The race was not much to speak of, as Hall took 68 percent to Nickerson’s 30 percent.
But their story ended happily. Hall was one of the chief sponsors of a debt retirement fundraiser for Nickerson on March 28 at the Pilgrim’s Pride New World Headquarters located between Mount Pleasant and Pittsburg, Texas.
It turns out that Nickerson, the owner of a recycling company and former minor league baseball player, dipped into his pocket to donate nearly $150,000 to the campaign. At the end of 2004, his campaign account was $146,500 in the red. To paraphrase Ross Perot, now that’s just nice.

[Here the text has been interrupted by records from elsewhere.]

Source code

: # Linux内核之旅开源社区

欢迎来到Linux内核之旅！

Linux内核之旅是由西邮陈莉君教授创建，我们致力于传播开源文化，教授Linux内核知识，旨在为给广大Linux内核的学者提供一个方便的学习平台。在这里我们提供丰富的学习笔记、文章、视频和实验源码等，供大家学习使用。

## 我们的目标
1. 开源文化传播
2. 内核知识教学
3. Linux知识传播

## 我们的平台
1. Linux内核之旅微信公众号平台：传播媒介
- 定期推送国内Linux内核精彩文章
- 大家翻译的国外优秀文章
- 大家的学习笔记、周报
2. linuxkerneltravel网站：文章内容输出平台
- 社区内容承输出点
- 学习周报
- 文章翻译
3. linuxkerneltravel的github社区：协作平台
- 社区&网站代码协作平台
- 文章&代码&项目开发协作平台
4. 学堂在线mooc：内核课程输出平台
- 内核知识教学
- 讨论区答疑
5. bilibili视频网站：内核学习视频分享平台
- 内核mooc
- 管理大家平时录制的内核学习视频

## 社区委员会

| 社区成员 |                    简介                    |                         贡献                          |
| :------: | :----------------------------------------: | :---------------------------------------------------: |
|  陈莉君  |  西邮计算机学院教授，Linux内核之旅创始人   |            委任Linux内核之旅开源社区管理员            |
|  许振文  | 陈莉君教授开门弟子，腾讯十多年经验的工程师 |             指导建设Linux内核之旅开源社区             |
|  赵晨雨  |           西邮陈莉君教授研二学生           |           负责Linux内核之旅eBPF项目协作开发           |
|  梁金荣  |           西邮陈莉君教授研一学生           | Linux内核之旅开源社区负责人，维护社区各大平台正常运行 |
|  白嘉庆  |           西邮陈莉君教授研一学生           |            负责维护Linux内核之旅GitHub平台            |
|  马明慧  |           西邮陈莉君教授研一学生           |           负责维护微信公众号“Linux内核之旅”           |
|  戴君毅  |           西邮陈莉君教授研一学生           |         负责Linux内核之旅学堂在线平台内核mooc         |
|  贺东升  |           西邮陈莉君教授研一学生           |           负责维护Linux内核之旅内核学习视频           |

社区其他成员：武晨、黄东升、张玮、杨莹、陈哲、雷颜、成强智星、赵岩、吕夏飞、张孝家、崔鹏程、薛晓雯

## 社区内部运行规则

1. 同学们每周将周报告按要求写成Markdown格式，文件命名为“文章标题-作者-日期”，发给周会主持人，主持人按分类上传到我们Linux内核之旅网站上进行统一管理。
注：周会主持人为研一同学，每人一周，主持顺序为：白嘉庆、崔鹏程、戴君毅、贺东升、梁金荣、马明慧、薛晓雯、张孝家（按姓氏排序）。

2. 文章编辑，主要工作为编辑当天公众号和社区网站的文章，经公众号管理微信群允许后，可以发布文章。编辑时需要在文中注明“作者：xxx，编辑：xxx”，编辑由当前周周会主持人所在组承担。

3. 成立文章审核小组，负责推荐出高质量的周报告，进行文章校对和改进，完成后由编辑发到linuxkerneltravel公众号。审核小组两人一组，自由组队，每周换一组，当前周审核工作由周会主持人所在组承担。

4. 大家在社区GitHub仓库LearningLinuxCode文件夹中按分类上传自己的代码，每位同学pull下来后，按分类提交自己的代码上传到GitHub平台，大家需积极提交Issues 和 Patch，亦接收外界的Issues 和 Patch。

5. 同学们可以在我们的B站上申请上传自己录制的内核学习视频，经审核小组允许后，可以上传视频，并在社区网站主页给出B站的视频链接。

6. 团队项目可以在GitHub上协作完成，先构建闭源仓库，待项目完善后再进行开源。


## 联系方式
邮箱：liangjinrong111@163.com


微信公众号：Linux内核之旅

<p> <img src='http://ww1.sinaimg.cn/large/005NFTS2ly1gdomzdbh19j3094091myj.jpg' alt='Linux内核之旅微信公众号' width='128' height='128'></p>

Cancer Event. On the same evening that ABC News anchor Peter Jennings announced he was suffering from lung cancer, the group Friends of Cancer Research hosted a reception in the Capitol on Tuesday night honoring cancer center directors from across the country.
Jerry Zucker, the Hollywood producer of the classic zany movie “Airplane” and “Ghost” and director of “Rat Race,” showed up, bringing his daughter, Katie, a patient-advocate for stem-cell research.
Sens. Ted Stevens (R-Alaska), Tom Harkin (D-Iowa) and Orrin Hatch (R-Utah) spoke briefly about the need for more funding for cancer research, and were joined by Sen. Sam Brownback (R-Kan.), who put aside his difference of opinion with the Zuckers on stem-cell research to be there.
Chris Cillizza and Lauren W. Whittington contributed to this report.